Segment Start: SUPPLIED RECORDS

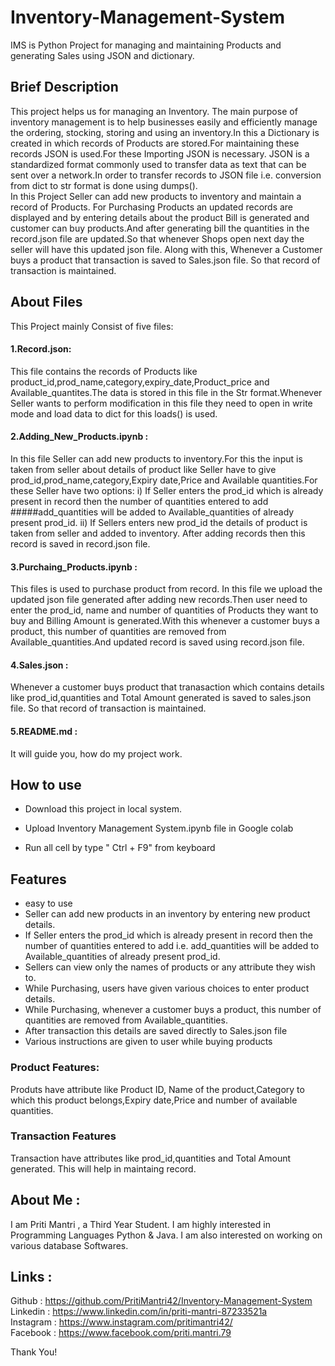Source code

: # Inventory-Management-System
IMS is Python Project for managing and maintaining Products and generating Sales using JSON and dictionary.

## Brief Description
This project helps us for managing an Inventory. The main purpose of inventory management is to help businesses easily and efficiently manage the ordering, stocking, storing and using an inventory.In this a Dictionary is created in which records of Products are stored.For maintaining these records JSON is used.For these Importing JSON is necessary. JSON is a standardized format commonly used to transfer data as text that can be sent over a network.In order to transfer records to JSON file i.e. conversion from dict to str format is done using dumps(). <br/>
          In this Project Seller can add new products to inventory and maintain a record of Products. For Purchasing Products an updated records are displayed and by entering details about the product Bill is generated and customer can buy products.And after generating bill the quantities in the record.json file are updated.So that whenever Shops open next day the seller will have this updated json file. Along with this, Whenever a Customer buys a product that transaction is saved to Sales.json file. So that record of transaction is maintained.


## About Files
This Project mainly Consist of five files:
#### 1.Record.json: 
This file contains the records of Products like product_id,prod_name,category,expiry_date,Product_price and Available_quantites.The data is stored in this file in the Str format.Whenever Seller wants to perform modification in this file they need to open in write mode and load data to dict for this loads() is used.
#### 2.Adding_New_Products.ipynb : 
In this file Seller can add new products to inventory.For this the input is taken from seller about details of product like Seller have to give prod_id,prod_name,category,Expiry date,Price and Available quantities.For these Seller have two options:
   i) If Seller enters the prod_id which is already present in record then the number of quantities entered to add #####add_quantities will be added to Available_quantities of already present prod_id.
   ii) If Sellers enters new prod_id the details of product is taken from seller and added to inventory.
   After adding records then this record is saved in record.json file.
   
#### 3.Purchaing_Products.ipynb :
This files is used to purchase product from record. In this file we upload the updated json file generated after adding new records.Then user need to enter the prod_id, name and number of quantities of Products they want to buy and Billing Amount is generated.With this whenever a customer buys a product, this number of quantities are removed from Available_quantities.And updated record is saved using record.json file.

#### 4.Sales.json :
Whenever a customer buys product that tranasaction which contains details like prod_id,quantities and Total Amount generated is saved to sales.json file. So that record of transaction is maintained.
#### 5.README.md :
It will guide you, how do my project work.

## How to use
* Download this project in local system.

* Upload Inventory Management System.ipynb file in Google colab

 * Run all cell by type " Ctrl + F9" from keyboard


## Features
 * easy to use
 * Seller can add new products in an inventory by entering new product details.
 * If Seller enters the prod_id which is already present in record then the number of quantities entered to add i.e. add_quantities will be added to Available_quantities of      already present prod_id.
 * Sellers can view only the names of products or any attribute they wish to.
 * While Purchasing, users have given various choices to enter product details.
 * While Purchasing, whenever a customer buys a product, this number of quantities are removed from Available_quantities.
 * After transaction this details are saved directly to Sales.json file
 * Various instructions are given to user while buying products
 

### Product Features:
Produts have attribute like Product ID, Name of the product,Category to which this product belongs,Expiry date,Price and number of available quantities.

### Transaction Features
Transaction have attributes like prod_id,quantities and Total Amount generated. This will help in maintaing record.

## About Me : 
I am Priti Mantri , a Third Year Student. I am highly interested in Programming Languages Python & Java. I am also interested on working on various database Softwares.

## Links :
 Github : https://github.com/PritiMantri42/Inventory-Management-System <br/>
 Linkedin : https://www.linkedin.com/in/priti-mantri-87233521a <br/>
 Instagram : https://www.instagram.com/pritimantri42/ <br/>
 Facebook : https://www.facebook.com/priti.mantri.79
 
 
 Thank You!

Segment End: SUPPLIED RECORDS

◆ WHAT NEEDS TO BE DONE ◆
Reproduce the full listing above verbatim, with no pictures included.

◆ SOLUTION BELOW ◆
Source code

: # Inventory-Management-System
IMS is Python Project for managing and maintaining Products and generating Sales using JSON and dictionary.

## Brief Description
This project helps us for managing an Inventory. The main purpose of inventory management is to help businesses easily and efficiently manage the ordering, stocking, storing and using an inventory.In this a Dictionary is created in which records of Products are stored.For maintaining these records JSON is used.For these Importing JSON is necessary. JSON is a standardized format commonly used to transfer data as text that can be sent over a network.In order to transfer records to JSON file i.e. conversion from dict to str format is done using dumps(). <br/>
          In this Project Seller can add new products to inventory and maintain a record of Products. For Purchasing Products an updated records are displayed and by entering details about the product Bill is generated and customer can buy products.And after generating bill the quantities in the record.json file are updated.So that whenever Shops open next day the seller will have this updated json file. Along with this, Whenever a Customer buys a product that transaction is saved to Sales.json file. So that record of transaction is maintained.


## About Files
This Project mainly Consist of five files:
#### 1.Record.json: 
This file contains the records of Products like product_id,prod_name,category,expiry_date,Product_price and Available_quantites.The data is stored in this file in the Str format.Whenever Seller wants to perform modification in this file they need to open in write mode and load data to dict for this loads() is used.
#### 2.Adding_New_Products.ipynb : 
In this file Seller can add new products to inventory.For this the input is taken from seller about details of product like Seller have to give prod_id,prod_name,category,Expiry date,Price and Available quantities.For these Seller have two options:
   i) If Seller enters the prod_id which is already present in record then the number of quantities entered to add #####add_quantities will be added to Available_quantities of already present prod_id.
   ii) If Sellers enters new prod_id the details of product is taken from seller and added to inventory.
   After adding records then this record is saved in record.json file.
   
#### 3.Purchaing_Products.ipynb :
This files is used to purchase product from record. In this file we upload the updated json file generated after adding new records.Then user need to enter the prod_id, name and number of quantities of Products they want to buy and Billing Amount is generated.With this whenever a customer buys a product, this number of quantities are removed from Available_quantities.And updated record is saved using record.json file.

#### 4.Sales.json :
Whenever a customer buys product that tranasaction which contains details like prod_id,quantities and Total Amount generated is saved to sales.json file. So that record of transaction is maintained.
#### 5.README.md :
It will guide you, how do my project work.

## How to use
* Download this project in local system.

* Upload Inventory Management System.ipynb file in Google colab

 * Run all cell by type " Ctrl + F9" from keyboard


## Features
 * easy to use
 * Seller can add new products in an inventory by entering new product details.
 * If Seller enters the prod_id which is already present in record then the number of quantities entered to add i.e. add_quantities will be added to Available_quantities of      already present prod_id.
 * Sellers can view only the names of products or any attribute they wish to.
 * While Purchasing, users have given various choices to enter product details.
 * While Purchasing, whenever a customer buys a product, this number of quantities are removed from Available_quantities.
 * After transaction this details are saved directly to Sales.json file
 * Various instructions are given to user while buying products
 

### Product Features:
Produts have attribute like Product ID, Name of the product,Category to which this product belongs,Expiry date,Price and number of available quantities.

### Transaction Features
Transaction have attributes like prod_id,quantities and Total Amount generated. This will help in maintaing record.

## About Me : 
I am Priti Mantri , a Third Year Student. I am highly interested in Programming Languages Python & Java. I am also interested on working on various database Softwares.

## Links :
 Github : https://github.com/PritiMantri42/Inventory-Management-System <br/>
 Linkedin : https://www.linkedin.com/in/priti-mantri-87233521a <br/>
 Instagram : https://www.instagram.com/pritimantri42/ <br/>
 Facebook : https://www.facebook.com/priti.mantri.79
 
 
 Thank You!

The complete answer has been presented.